Records from a collection:

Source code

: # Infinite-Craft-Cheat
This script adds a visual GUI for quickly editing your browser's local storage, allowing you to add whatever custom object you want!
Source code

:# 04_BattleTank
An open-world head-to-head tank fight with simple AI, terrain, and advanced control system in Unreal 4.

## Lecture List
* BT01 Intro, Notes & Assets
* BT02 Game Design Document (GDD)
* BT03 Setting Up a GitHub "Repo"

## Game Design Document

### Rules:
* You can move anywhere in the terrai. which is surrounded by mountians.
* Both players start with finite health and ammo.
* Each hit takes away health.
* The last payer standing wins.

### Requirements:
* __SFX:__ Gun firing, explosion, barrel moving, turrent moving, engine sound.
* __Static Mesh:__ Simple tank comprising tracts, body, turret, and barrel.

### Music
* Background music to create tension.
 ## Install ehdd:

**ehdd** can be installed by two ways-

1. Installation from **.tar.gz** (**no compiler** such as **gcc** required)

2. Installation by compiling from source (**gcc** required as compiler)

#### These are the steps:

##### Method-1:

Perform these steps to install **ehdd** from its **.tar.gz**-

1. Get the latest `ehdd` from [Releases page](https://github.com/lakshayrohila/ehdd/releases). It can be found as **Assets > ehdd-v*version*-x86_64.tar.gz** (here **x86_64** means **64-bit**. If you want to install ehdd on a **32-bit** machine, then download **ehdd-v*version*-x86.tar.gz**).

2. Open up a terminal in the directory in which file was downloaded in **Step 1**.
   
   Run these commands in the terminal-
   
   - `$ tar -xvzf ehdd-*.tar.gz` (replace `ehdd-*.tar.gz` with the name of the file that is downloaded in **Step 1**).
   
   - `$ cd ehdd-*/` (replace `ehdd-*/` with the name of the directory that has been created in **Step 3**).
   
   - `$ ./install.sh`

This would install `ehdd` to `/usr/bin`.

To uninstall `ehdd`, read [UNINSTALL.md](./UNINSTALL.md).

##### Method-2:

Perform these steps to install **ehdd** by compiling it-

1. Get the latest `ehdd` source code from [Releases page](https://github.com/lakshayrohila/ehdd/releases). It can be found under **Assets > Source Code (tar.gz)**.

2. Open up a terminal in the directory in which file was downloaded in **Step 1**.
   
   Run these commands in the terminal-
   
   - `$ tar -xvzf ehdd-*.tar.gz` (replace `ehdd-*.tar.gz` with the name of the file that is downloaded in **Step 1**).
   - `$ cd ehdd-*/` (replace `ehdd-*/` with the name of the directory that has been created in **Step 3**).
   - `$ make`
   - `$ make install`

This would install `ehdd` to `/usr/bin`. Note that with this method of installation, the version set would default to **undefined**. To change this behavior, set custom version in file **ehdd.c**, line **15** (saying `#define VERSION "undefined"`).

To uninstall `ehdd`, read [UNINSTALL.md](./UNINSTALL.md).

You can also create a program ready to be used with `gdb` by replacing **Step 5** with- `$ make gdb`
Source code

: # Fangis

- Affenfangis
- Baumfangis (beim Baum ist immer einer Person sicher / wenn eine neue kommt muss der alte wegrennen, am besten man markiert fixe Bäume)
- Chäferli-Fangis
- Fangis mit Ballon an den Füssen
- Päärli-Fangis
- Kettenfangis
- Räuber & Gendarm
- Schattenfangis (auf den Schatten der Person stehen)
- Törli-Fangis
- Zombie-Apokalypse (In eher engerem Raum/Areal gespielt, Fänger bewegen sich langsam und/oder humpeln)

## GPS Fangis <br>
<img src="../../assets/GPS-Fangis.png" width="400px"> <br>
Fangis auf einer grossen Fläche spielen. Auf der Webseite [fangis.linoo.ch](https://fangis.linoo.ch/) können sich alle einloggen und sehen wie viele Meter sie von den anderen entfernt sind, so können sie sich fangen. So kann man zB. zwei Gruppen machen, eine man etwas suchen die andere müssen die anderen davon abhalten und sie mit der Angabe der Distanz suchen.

About this task: Only a number should be given in reply: how many lines in the entries above hold "required".

Written response: 2